§ **Your assignment**
Check each line of the data for "Create" and select those that have it.

§ **Input data**
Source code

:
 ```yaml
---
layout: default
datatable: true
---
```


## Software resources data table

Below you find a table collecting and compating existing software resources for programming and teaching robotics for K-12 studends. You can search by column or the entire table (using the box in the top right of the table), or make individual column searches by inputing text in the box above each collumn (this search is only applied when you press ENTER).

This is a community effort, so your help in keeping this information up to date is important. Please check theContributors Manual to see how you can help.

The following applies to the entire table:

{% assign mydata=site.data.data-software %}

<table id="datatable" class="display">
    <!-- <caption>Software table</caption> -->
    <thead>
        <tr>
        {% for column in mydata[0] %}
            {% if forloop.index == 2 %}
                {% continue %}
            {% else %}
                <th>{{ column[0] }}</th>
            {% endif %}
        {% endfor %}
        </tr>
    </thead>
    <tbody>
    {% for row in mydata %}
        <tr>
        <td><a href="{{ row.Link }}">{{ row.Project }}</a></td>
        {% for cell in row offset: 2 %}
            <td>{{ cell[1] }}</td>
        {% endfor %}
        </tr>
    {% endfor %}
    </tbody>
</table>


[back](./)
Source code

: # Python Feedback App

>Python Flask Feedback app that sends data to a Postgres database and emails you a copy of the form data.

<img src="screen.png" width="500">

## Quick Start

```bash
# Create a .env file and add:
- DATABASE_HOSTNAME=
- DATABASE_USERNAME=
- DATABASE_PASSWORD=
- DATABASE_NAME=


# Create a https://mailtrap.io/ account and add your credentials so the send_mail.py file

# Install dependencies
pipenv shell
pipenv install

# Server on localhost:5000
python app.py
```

§ **Exercise response**
# Create a .env file and add:
# Create a https://mailtrap.io/ account and add your credentials so the send_mail.py file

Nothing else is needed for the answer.